Baltimore County's handling of the dump fire in Granite does not instill confidence in the Hayden administration.

When the fire was still limited to a small portion of the private landfill, the county refused help from Baltimore City. That refusal was not based on objective criteria but on county fire officials' interpretation of what the manning level of city fire crews should be. The county thus interfered in a contentious labor dispute between the city and its firefighters' union and violated the spirit of a mutual aid agreement. These actions proved harmful. Whereas the fire may have been containable when the city offered help, the county's refusal allowed flames to spread to most of the five-acre landfill.

The county then brought in a Missouri fire expert who tried to douse the burning debris with foam. Ten days and $23,000 later, his efforts were pronounced useless. "It's a very deep-seated fire," a county fire official said. "With the foam, we weren't really getting down to where the fire is burning, so the foam just wasn't doing us any good."

The best guess now is that the dump fire may have to be allowed to smolder for a year or more until it finally can be contained or burns out.

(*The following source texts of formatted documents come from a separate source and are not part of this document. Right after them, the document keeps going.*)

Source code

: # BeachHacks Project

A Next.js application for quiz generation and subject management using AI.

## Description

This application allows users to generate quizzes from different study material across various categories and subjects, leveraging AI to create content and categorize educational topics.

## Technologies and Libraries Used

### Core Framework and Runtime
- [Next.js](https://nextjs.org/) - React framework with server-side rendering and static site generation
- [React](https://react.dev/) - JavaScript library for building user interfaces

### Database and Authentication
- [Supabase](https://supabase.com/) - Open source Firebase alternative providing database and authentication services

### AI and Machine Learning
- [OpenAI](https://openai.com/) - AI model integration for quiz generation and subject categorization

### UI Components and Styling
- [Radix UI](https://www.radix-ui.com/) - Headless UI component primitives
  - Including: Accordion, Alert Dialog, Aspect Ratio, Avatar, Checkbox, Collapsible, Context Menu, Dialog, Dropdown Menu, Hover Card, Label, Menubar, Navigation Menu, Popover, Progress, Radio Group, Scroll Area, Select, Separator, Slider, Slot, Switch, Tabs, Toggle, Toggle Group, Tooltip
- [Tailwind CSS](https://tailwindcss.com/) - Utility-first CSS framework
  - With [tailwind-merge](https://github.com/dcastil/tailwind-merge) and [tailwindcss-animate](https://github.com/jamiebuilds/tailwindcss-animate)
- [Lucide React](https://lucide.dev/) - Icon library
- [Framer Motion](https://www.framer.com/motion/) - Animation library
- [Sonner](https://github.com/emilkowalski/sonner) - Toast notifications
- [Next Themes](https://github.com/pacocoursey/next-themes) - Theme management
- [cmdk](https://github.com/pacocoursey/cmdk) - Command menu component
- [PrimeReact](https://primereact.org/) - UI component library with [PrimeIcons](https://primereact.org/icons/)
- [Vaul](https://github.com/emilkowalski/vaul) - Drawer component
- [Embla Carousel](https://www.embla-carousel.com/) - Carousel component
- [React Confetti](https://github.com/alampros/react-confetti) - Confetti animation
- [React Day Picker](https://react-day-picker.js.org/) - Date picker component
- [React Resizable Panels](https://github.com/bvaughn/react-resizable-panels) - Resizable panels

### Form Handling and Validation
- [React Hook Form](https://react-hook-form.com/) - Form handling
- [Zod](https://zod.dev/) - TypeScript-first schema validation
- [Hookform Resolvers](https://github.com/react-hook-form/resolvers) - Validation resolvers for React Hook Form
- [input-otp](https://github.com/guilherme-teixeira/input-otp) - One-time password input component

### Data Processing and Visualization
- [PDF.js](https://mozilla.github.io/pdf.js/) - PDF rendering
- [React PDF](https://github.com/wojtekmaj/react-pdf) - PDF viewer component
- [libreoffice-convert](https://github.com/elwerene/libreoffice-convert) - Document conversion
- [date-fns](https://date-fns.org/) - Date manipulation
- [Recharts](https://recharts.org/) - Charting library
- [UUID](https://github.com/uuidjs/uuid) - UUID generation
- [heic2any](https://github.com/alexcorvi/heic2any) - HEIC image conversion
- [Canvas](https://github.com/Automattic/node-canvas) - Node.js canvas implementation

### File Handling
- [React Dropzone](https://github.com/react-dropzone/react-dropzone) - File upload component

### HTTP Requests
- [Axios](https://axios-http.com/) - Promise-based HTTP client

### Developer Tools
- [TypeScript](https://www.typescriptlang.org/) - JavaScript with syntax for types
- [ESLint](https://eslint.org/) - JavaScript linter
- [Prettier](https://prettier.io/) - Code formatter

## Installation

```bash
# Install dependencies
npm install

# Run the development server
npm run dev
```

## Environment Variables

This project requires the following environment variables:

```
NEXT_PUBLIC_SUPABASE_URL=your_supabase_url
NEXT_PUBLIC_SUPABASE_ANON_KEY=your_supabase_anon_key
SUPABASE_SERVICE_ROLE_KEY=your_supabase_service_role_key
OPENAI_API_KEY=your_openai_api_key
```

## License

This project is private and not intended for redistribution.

This is a worrisome prospects for residents from Catonsville to Randallstown. Putrid smoke has been part of their lives since early this month, when the fire was first reported. The situation is likely to get much worse when warmer weather comes. Many area residents will have to limit their outdoor activities. Those who have lived without air conditioners may have to go to the expense of buying cooling units because the smoke will prevent them from keeping their windows open. It will pose an especially alarming concern for individuals with respiratory problems.

There may be little that can be done at this point to put out the fire quickly. But the Hayden administration ought to look into allegations that the fire did not begin this month but in fact has been smoldering since September. These allegations are particularly damaging in light of information collected by Councilwoman Berchie Manley that suggests a county fire inspection conducted in October turned up a number of safety violations at the dump site but that the owner, James F. Jett, was not cited until Jan. 31.

These are troubling questions that require prompt answers.